EXERCISE GOAL -
Among the entries below, find all lines that include "subskrypcji" and copy them.

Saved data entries
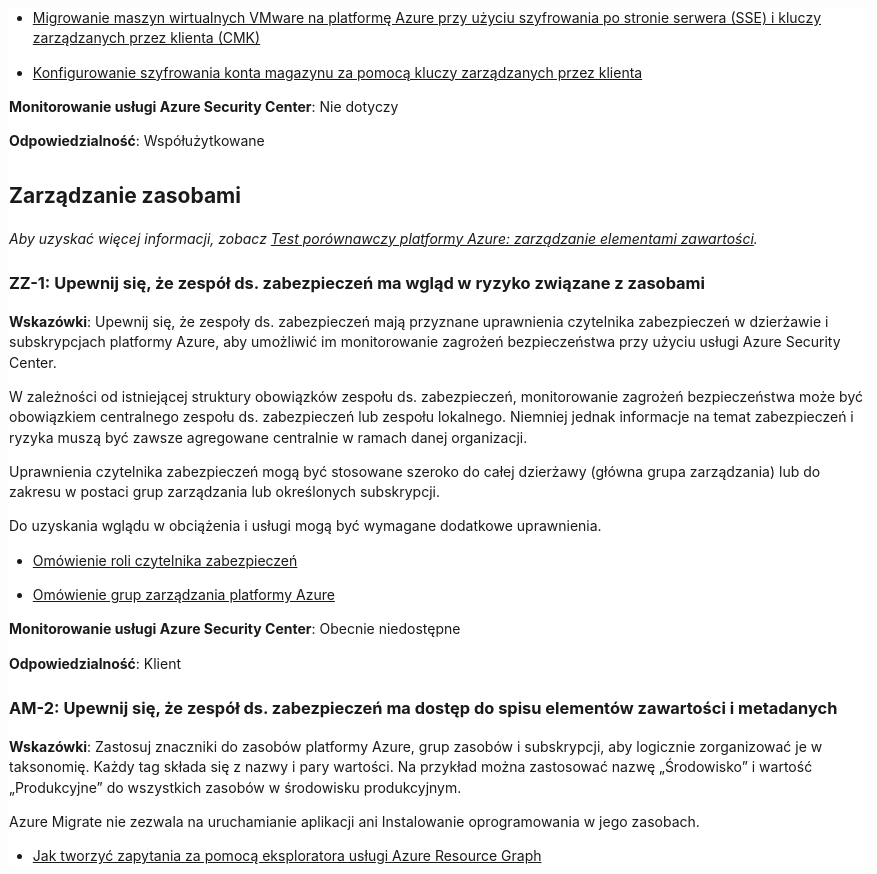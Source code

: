 - [Migrowanie maszyn wirtualnych VMware na platformę Azure przy użyciu szyfrowania po stronie serwera (SSE) i kluczy zarządzanych przez klienta (CMK)](how-to-migrate-vmware-vms-with-cmk-disks.md)

- [Konfigurowanie szyfrowania konta magazynu za pomocą kluczy zarządzanych przez klienta](../storage/common/customer-managed-keys-configure-key-vault.md)

**Monitorowanie usługi Azure Security Center**: Nie dotyczy

**Odpowiedzialność**: Współużytkowane

## <a name="asset-management"></a>Zarządzanie zasobami

*Aby uzyskać więcej informacji, zobacz [Test porównawczy platformy Azure: zarządzanie elementami zawartości](../security/benchmarks/security-controls-v2-asset-management.md).*

### <a name="am-1-ensure-security-team-has-visibility-into-risks-for-assets"></a>ZZ-1: Upewnij się, że zespół ds. zabezpieczeń ma wgląd w ryzyko związane z zasobami

**Wskazówki**: Upewnij się, że zespoły ds. zabezpieczeń mają przyznane uprawnienia czytelnika zabezpieczeń w dzierżawie i subskrypcjach platformy Azure, aby umożliwić im monitorowanie zagrożeń bezpieczeństwa przy użyciu usługi Azure Security Center. 

W zależności od istniejącej struktury obowiązków zespołu ds. zabezpieczeń, monitorowanie zagrożeń bezpieczeństwa może być obowiązkiem centralnego zespołu ds. zabezpieczeń lub zespołu lokalnego. Niemniej jednak informacje na temat zabezpieczeń i ryzyka muszą być zawsze agregowane centralnie w ramach danej organizacji. 

Uprawnienia czytelnika zabezpieczeń mogą być stosowane szeroko do całej dzierżawy (główna grupa zarządzania) lub do zakresu w postaci grup zarządzania lub określonych subskrypcji. 

Do uzyskania wglądu w obciążenia i usługi mogą być wymagane dodatkowe uprawnienia. 

- [Omówienie roli czytelnika zabezpieczeń](../role-based-access-control/built-in-roles.md#security-reader)

- [Omówienie grup zarządzania platformy Azure](../governance/management-groups/overview.md)

**Monitorowanie usługi Azure Security Center**: Obecnie niedostępne

**Odpowiedzialność**: Klient

### <a name="am-2-ensure-security-team-has-access-to-asset-inventory-and-metadata"></a>AM-2: Upewnij się, że zespół ds. zabezpieczeń ma dostęp do spisu elementów zawartości i metadanych

**Wskazówki**: Zastosuj znaczniki do zasobów platformy Azure, grup zasobów i subskrypcji, aby logicznie zorganizować je w taksonomię. Każdy tag składa się z nazwy i pary wartości. Na przykład można zastosować nazwę „Środowisko” i wartość „Produkcyjne” do wszystkich zasobów w środowisku produkcyjnym.

Azure Migrate nie zezwala na uruchamianie aplikacji ani Instalowanie oprogramowania w jego zasobach. 

- [Jak tworzyć zapytania za pomocą eksploratora usługi Azure Resource Graph](../governance/resource-graph/first-query-portal.md)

YOUR RESPONSE -
Uprawnienia czytelnika zabezpieczeń mogą być stosowane szeroko do całej dzierżawy (główna grupa zarządzania) lub do zakresu w postaci grup zarządzania lub określonych subskrypcji. 
**Wskazówki**: Zastosuj znaczniki do zasobów platformy Azure, grup zasobów i subskrypcji, aby logicznie zorganizować je w taksonomię. Każdy tag składa się z nazwy i pary wartości. Na przykład można zastosować nazwę „Środowisko” i wartość „Produkcyjne” do wszystkich zasobów w środowisku produkcyjnym.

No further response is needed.